Recurrent pancreatitis is a potentially fatal complication of severe hypertriglyceridemia. Genetic defects and lifestyle risk factors may render this condition unresponsive to current treatments.
We report this first case of long-term management of intractable near-fatal recurrent pancreatitis secondary to severe hypertriglyceridemia by a novel use of lomitapide, an inhibitor of microsomal triglyceride transfer protein, recently approved for treatment of familial homozygous hypercholesterolemia. The patient had been hospitalized many times for pancreatitis since age 15 years. Her serum triglyceride level averaged 3900 mg/dL while she received therapy with approved lipid drugs.

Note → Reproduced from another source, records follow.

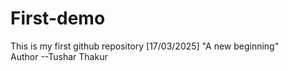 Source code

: # First-demo
This is my first github repository [17/03/2025] "A new beginning"
<br>
Author --Tushar Thakur
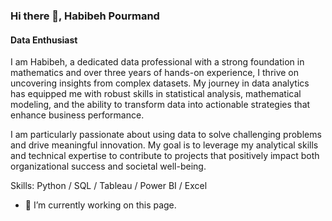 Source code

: ### Hi there 👋, Habibeh Pourmand
#### Data Enthusiast
I am Habibeh, a dedicated data professional with a strong foundation in mathematics and over three years of hands-on experience, I thrive on uncovering insights from complex datasets. My journey in data analytics has equipped me with robust skills in statistical analysis, mathematical modeling, and the ability to transform data into actionable strategies that enhance business performance.

I am particularly passionate about using data to solve challenging problems and drive meaningful innovation. My goal is to leverage my analytical skills and technical expertise to contribute to projects that positively impact both organizational success and societal well-being.




Skills: Python / SQL / Tableau / Power BI / Excel

- 🔭 I’m currently working on this page. 




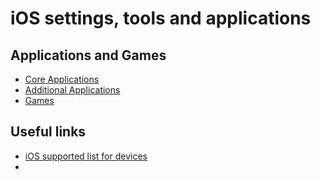 # iOS settings, tools and applications

## Applications and Games
* [Core Applications](./apps.md#core-applications)
* [Additional Applications](./apps.md#core-applications)
* [Games](./apps.md#games)


## Useful links

* [iOS supported list for devices](https://everymac.com/systems/apple/ipad/ipad-faq/ipad-operating-system-info-update-cost-app-support.html)
* 
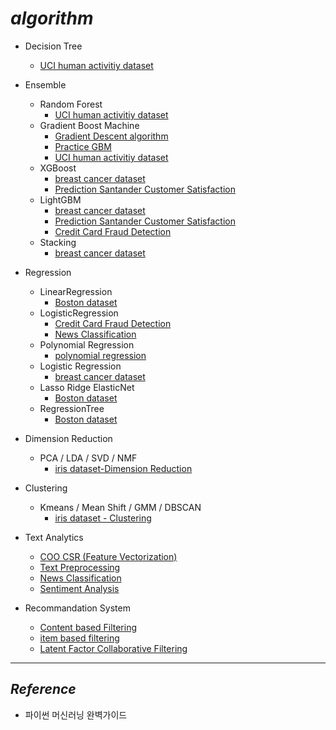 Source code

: # *algorithm*
- Decision Tree
   - [UCI human activitiy dataset](https://github.com/ominiv/Practice_ML/blob/master/Practice/UCI_Human_activity_dataset.ipynb)

- Ensemble
   - Random Forest
      - [UCI human activitiy dataset](https://github.com/ominiv/Practice_ML/blob/master/Practice/UCI_Human_activity_dataset.ipynb)
   - Gradient Boost Machine
      - [Gradient Descent algorithm](https://github.com/ominiv/Practice_ML/blob/master/Practice/Gradient%20Descent.ipynb)
      - [Practice GBM](https://github.com/ominiv/Practice_ML/blob/master/Practice/Practice%20GBM.ipynb)
      - [UCI human activitiy dataset](https://github.com/ominiv/Practice_ML/blob/master/Practice/UCI_Human_activity_dataset.ipynb)
   - XGBoost
      - [breast cancer dataset](https://github.com/ominiv/Practice_ML/blob/master/Practice/breast%20cancer%20dataset.ipynb)
      - [Prediction Santander Customer Satisfaction](https://github.com/ominiv/Practice_ML/blob/master/Practice/prediction-santander-customer-satisfaction.ipynb)
   - LightGBM
      - [breast cancer dataset](https://github.com/ominiv/Practice_ML/blob/master/Practice/breast%20cancer%20dataset.ipynb)
      - [Prediction Santander Customer Satisfaction](https://github.com/ominiv/Practice_ML/blob/master/Practice/prediction-santander-customer-satisfaction.ipynb)
      - [Credit Card Fraud Detection](https://github.com/ominiv/Practice_ML/blob/master/Practice/credit-card-fraud-detection.ipynb)
   - Stacking
      - [breast cancer dataset](https://github.com/ominiv/Practice_ML/blob/master/Practice/breast%20cancer%20dataset.ipynb)

- Regression
   - LinearRegression
      - [Boston dataset](https://github.com/ominiv/Practice_ML/blob/master/Practice/boston%20dataset.ipynb)
   - LogisticRegression
      - [Credit Card Fraud Detection](https://github.com/ominiv/Practice_ML/blob/master/Practice/credit-card-fraud-detection.ipynb)
      - [News Classification](https://github.com/ominiv/Practice_ML/blob/master/Practice/News_Classification.ipynb)
   - Polynomial Regression
      - [polynomial regression](https://github.com/ominiv/Practice_ML/blob/master/Practice/polynomial%20regression.ipynb)
   - Logistic Regression
      - [breast cancer dataset](https://github.com/ominiv/Practice_ML/blob/master/Practice/breast%20cancer%20dataset.ipynb)
   - Lasso Ridge ElasticNet
      - [Boston dataset](https://github.com/ominiv/Practice_ML/blob/master/Practice/boston%20dataset.ipynb)
   -  RegressionTree
      - [Boston dataset](https://github.com/ominiv/Practice_ML/blob/master/Practice/boston%20dataset.ipynb)

- Dimension Reduction
   - PCA / LDA / SVD / NMF
      - [iris dataset-Dimension Reduction](https://github.com/ominiv/Practice_ML/blob/master/Practice/Feature%20extraction.ipynb)
- Clustering
   - Kmeans / Mean Shift / GMM / DBSCAN
      - [iris dataset - Clustering](https://github.com/ominiv/Practice_ML/blob/master/Practice/Clustering.ipynb)

- Text Analytics
   - [COO CSR (Feature Vectorization)](https://github.com/ominiv/Practice_ML/blob/master/Practice/CSR_format.ipynb)
   - [Text Preprocessing ](https://github.com/ominiv/Practice_ML/blob/master/Practice/Text_Preprocessing.ipynb)
   - [News Classification](https://github.com/ominiv/Practice_ML/blob/master/Practice/News_Classification.ipynb)
   - [Sentiment Analysis](https://github.com/ominiv/Practice_ML/blob/master/Practice/sentiment-analysis-unsupervised-and-supervised.ipynb)
- Recommandation System
   - [Content based Filtering ](https://github.com/ominiv/Practice_ML/blob/master/Practice/Content%20based%20Filtering.ipynb)
   - [item based filtering ](https://github.com/ominiv/Practice_ML/blob/master/Practice/item%20based%20KNN%20filtering.ipynb)
   - [Latent Factor Collaborative Filtering ](https://github.com/ominiv/Practice_ML/blob/master/Practice/Latent%20Factor%20Collaborative%20Filtering.ipynb)



---
## *Reference*
- 파이썬 머신러닝 완벽가이드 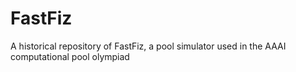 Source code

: # FastFiz
A historical repository of FastFiz, a pool simulator used in the AAAI computational pool olympiad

She is homozygous for a coding mutation (P234L) in lipoprotein lipase, leaving her unable to metabolize triglycerides in chylomicrons and very low density lipoproteins (VLDL). Lomitapide reduces the secretion of chylomicrons and VLDL. Lomitapide, which was started when she was 44 years old after near-fatal pancreatitis, lowered her fasting triglyceride level from greater than 3000 mg/dL to a mean (SD) of 903 (870) mg/dL while she received 30 mg/d and to 524 (265) mg/dL while she received 40 mg/d; eliminated chronic abdominal pain; and prevented pancreatitis. However, fatty liver, present before treatment, progressed to steatohepatitis and fibrosis after 12 to 13 years.
Conclusions and Relevance
Lomitapide prevented pancreatitis in severe intractable hypertriglyceridemia but at a potential long-term cost of hepatotoxicity.

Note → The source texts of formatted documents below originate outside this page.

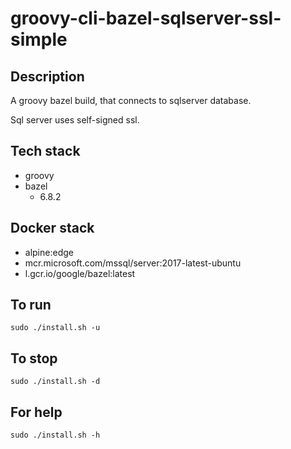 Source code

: # groovy-cli-bazel-sqlserver-ssl-simple

## Description
A groovy bazel build, that connects to sqlserver database.

Sql server uses self-signed ssl.

## Tech stack
- groovy
- bazel
  - 6.8.2

## Docker stack
- alpine:edge
- mcr.microsoft.com/mssql/server:2017-latest-ubuntu
- l.gcr.io/google/bazel:latest

## To run
`sudo ./install.sh -u`

## To stop
`sudo ./install.sh -d`

## For help
`sudo ./install.sh -h`
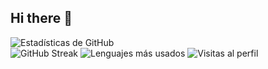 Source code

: ## Hi there 👋

<!--
**Eduardo7125/Eduardo7125** is a ✨ _special_ ✨ repository because its `README.md` (this file) appears on your GitHub profile.

Here are some ideas to get you started:

- 🔭 I’m currently working on ...
- 🌱 I’m currently learning ...
- 👯 I’m looking to collaborate on ...
- 🤔 I’m looking for help with ...
- 💬 Ask me about ...
- 📫 How to reach me: ...
- 😄 Pronouns: ...
- ⚡ Fun fact: ...
-->
![Estadísticas de GitHub](https://github-readme-stats.vercel.app/api?username=Eduardo7125&show_icons=true)
<br/>
![GitHub Streak](https://github-readme-streak-stats.herokuapp.com/?user=Eduardo7125)
![Lenguajes más usados](https://github-readme-stats.vercel.app/api/top-langs/?username=Eduardo7125&layout=compact)
![Visitas al perfil](https://visitor-badge.glitch.me/badge?page_id=Eduardo7125.visitor-badge)

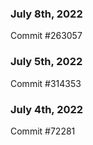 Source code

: ### July 8th, 2022

Commit #263057

### July 5th, 2022

Commit #314353


### July 4th, 2022

Commit #72281
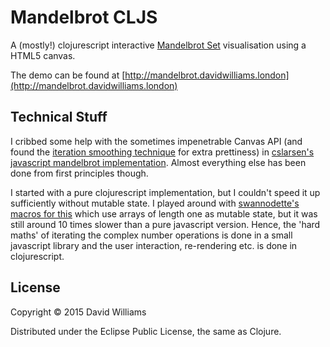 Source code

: # Mandelbrot CLJS

A (mostly!) clojurescript interactive [Mandelbrot Set](http://en.wikipedia.org/wiki/Mandelbrot_set) visualisation using a HTML5 canvas.

The demo can be found at [http://mandelbrot.davidwilliams.london](http://mandelbrot.davidwilliams.london)

## Technical Stuff

I cribbed some help with the sometimes impenetrable Canvas API (and found the [iteration smoothing technique](http://linas.org/art-gallery/escape/escape.html) for extra prettiness) in [cslarsen's javascript mandelbrot implementation](https://github.com/cslarsen/mandelbrot-js). Almost everything else has been done from first principles though.

I started with a pure clojurescript implementation, but I couldn't speed it up sufficiently without mutable state. I played around with [swannodette's macros for this](https://github.com/swannodette/chambered/blob/master/src/chambered/macros.clj) which use arrays of length one as mutable state, but it was still around 10 times slower than a pure javascript version. Hence, the 'hard maths' of iterating the complex number operations is done in a small javascript library and the user interaction, re-rendering etc. is done in clojurescript.

## License

Copyright © 2015 David Williams

Distributed under the Eclipse Public License, the same as Clojure.
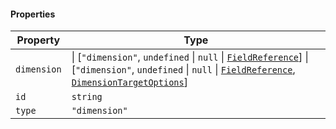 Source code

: #### Properties

| Property                           | Type                                                                                                                                                                                                                                                            |
| ---------------------------------- | --------------------------------------------------------------------------------------------------------------------------------------------------------------------------------------------------------------------------------------------------------------- |
| <a id="dimension"></a> `dimension` | \| \[`"dimension"`, `undefined` \| `null` \| [`FieldReference`](./api_html/FieldReference.md)] \| \[`"dimension"`, `undefined` \| `null` \| [`FieldReference`](./api_html/FieldReference.md), [`DimensionTargetOptions`](./api_html/DimensionTargetOptions.md)] |
| <a id="id"></a> `id`               | `string`                                                                                                                                                                                                                                                        |
| <a id="type"></a> `type`           | `"dimension"`                                                                                                                                                                                                                                                   |
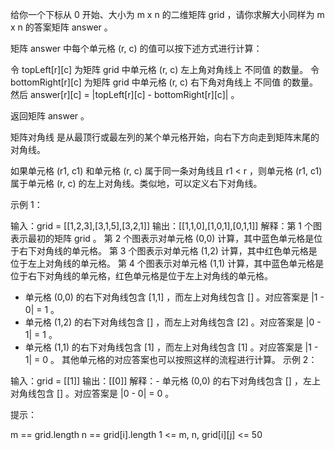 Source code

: 给你一个下标从 0 开始、大小为 m x n 的二维矩阵 grid ，请你求解大小同样为 m x n 的答案矩阵 answer 。

矩阵 answer 中每个单元格 (r, c) 的值可以按下述方式进行计算：

令 topLeft[r][c] 为矩阵 grid 中单元格 (r, c) 左上角对角线上 不同值 的数量。
令 bottomRight[r][c] 为矩阵 grid 中单元格 (r, c) 右下角对角线上 不同值 的数量。
然后 answer[r][c] = |topLeft[r][c] - bottomRight[r][c]| 。

返回矩阵 answer 。

矩阵对角线 是从最顶行或最左列的某个单元格开始，向右下方向走到矩阵末尾的对角线。

如果单元格 (r1, c1) 和单元格 (r, c) 属于同一条对角线且 r1 < r ，则单元格 (r1, c1) 属于单元格 (r, c) 的左上对角线。类似地，可以定义右下对角线。

示例 1：

输入：grid = [[1,2,3],[3,1,5],[3,2,1]]
输出：[[1,1,0],[1,0,1],[0,1,1]]
解释：第 1 个图表示最初的矩阵 grid 。
第 2 个图表示对单元格 (0,0) 计算，其中蓝色单元格是位于右下对角线的单元格。
第 3 个图表示对单元格 (1,2) 计算，其中红色单元格是位于左上对角线的单元格。
第 4 个图表示对单元格 (1,1) 计算，其中蓝色单元格是位于右下对角线的单元格，红色单元格是位于左上对角线的单元格。

- 单元格 (0,0) 的右下对角线包含 [1,1] ，而左上对角线包含 [] 。对应答案是 |1 - 0| = 1 。
- 单元格 (1,2) 的右下对角线包含 [] ，而左上对角线包含 [2] 。对应答案是 |0 - 1| = 1 。
- 单元格 (1,1) 的右下对角线包含 [1] ，而左上对角线包含 [1] 。对应答案是 |1 - 1| = 0 。
  其他单元格的对应答案也可以按照这样的流程进行计算。
  示例 2：

输入：grid = [[1]]
输出：[[0]]
解释：- 单元格 (0,0) 的右下对角线包含 [] ，左上对角线包含 [] 。对应答案是 |0 - 0| = 0 。

提示：

m == grid.length
n == grid[i].length
1 <= m, n, grid[i][j] <= 50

The dose of lomitapide was adjusted to balance efficacy and tolerability. The patient’s triglyceride level when receiving 12.5 mg/d averaged 2110 mg/dL, when receiving the alternating dose regimen of 12.5 mg/d and 25 mg/d averaged 1416 mg/dL, and when receiving 25 mg/d averaged 371 mg/dL. Discontinued indicates temporary cessation of lomitapide. (To convert triglycerides to millimoles per liter, multiply by 0.0113.)

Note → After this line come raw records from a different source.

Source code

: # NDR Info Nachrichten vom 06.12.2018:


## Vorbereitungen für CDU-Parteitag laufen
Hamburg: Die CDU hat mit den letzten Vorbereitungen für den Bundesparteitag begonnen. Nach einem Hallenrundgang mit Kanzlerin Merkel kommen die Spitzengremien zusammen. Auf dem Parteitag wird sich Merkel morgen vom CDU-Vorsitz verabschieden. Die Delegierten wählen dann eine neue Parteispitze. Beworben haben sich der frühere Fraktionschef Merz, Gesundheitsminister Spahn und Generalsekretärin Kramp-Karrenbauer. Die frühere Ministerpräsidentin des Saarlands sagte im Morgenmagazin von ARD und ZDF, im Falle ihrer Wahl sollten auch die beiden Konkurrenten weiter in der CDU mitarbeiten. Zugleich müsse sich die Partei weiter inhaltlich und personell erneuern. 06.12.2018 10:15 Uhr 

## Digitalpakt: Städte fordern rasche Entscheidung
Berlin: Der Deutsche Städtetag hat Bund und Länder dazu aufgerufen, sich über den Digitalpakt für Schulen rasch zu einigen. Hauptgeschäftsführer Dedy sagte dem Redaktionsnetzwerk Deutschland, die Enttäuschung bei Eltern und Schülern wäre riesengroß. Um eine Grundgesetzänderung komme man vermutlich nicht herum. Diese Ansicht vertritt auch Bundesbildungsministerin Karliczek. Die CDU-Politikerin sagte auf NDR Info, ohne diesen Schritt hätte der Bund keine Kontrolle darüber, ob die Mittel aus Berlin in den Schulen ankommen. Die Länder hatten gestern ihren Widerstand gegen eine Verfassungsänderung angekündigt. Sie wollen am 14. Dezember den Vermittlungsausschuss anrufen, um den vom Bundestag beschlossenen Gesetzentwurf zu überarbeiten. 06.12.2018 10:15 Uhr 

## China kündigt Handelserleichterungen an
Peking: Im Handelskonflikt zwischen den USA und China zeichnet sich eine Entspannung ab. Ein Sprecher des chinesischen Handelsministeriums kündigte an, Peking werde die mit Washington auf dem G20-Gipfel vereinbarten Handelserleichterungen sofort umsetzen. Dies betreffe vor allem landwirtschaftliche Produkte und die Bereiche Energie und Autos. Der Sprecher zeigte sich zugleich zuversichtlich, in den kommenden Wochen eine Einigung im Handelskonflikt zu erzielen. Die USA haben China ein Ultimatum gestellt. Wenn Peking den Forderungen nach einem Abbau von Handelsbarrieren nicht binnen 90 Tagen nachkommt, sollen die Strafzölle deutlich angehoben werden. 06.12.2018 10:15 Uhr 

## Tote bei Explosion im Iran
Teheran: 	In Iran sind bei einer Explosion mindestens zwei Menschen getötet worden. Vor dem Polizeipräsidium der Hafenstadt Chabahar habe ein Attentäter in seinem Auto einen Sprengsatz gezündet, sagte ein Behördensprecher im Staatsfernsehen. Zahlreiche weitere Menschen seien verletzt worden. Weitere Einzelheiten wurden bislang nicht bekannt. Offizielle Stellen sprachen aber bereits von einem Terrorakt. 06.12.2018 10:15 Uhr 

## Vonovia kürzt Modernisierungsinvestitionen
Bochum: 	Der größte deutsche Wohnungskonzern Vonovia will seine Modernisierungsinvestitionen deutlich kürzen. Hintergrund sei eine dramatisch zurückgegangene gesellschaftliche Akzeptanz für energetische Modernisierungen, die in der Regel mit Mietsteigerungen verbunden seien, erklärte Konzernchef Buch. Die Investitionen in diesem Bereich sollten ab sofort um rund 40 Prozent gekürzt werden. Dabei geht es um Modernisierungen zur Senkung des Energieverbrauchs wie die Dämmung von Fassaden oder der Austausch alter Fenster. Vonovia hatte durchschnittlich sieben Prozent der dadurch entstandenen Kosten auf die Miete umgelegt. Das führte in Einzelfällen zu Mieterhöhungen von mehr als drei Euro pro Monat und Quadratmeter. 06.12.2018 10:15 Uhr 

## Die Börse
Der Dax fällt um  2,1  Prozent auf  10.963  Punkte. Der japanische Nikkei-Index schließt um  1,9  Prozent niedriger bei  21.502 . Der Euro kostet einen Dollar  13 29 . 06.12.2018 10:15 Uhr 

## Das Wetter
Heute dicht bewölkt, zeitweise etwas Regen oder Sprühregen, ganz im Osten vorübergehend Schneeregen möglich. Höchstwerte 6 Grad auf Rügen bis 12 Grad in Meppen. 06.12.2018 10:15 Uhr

Each episode of pancreatitis (P) is defined as brief uncomplicated hospitalization associated with not taking the drug or exceptionally high dietary fat intake (The 2 P’s close to each other are simply 2 pancreatitis episodes that occurred at the times indicated on the x-axis). At year 4, a 6-month trial of adding fenofibrate, 200 mg/d, to lomitapide, 12.5 mg/d, to try to control the hypertriglyceridemia on a lower dose of lomitapide was a failure. The patient’s mean serum TG level was 3175 mg/dL (range, 2525-3880 mg/dL; N = 4 TG tests) with the combination, compared with 2345 mg/dL (range, 1041-3600 mg/dL; N = 6 TG measurements) during treatment with lomitapide, 12.5 mg/d. This time period is indicated by vertical gray columns. In the 10th year, lomitapide was reformulated into 20- and 40-mg capsules. The mean (SD) TG levels during treatment with 20 mg/d was 1604 (1030) mg/dL (median, 1331 mg/dL; N = 13 TG measurements); during treatment with the alternating dose of 20 mg/d and 40 mg/d, 903 (870) mg/dL (median, 703 mg/dL; N = 10 TG measurements); and during treatment with the 40-mg/d dose, 524 (265) mg/dL (median, 542 mg/dL; N = 4 TG measurements). B indicates baseline. (To convert TG to millimoles per liter, multiply by 0.0113.)
The upper limits of normal were 40 U/L for ALT (A) and 35 U/L for AST (B). Findings of the liver biopsy described in more detail in the subsection titled “Hepatic Toxicity of Lomitapide.” B indicates baseline. (To convert ALT and AST to microkatals per liter, multiply by 0.0167.)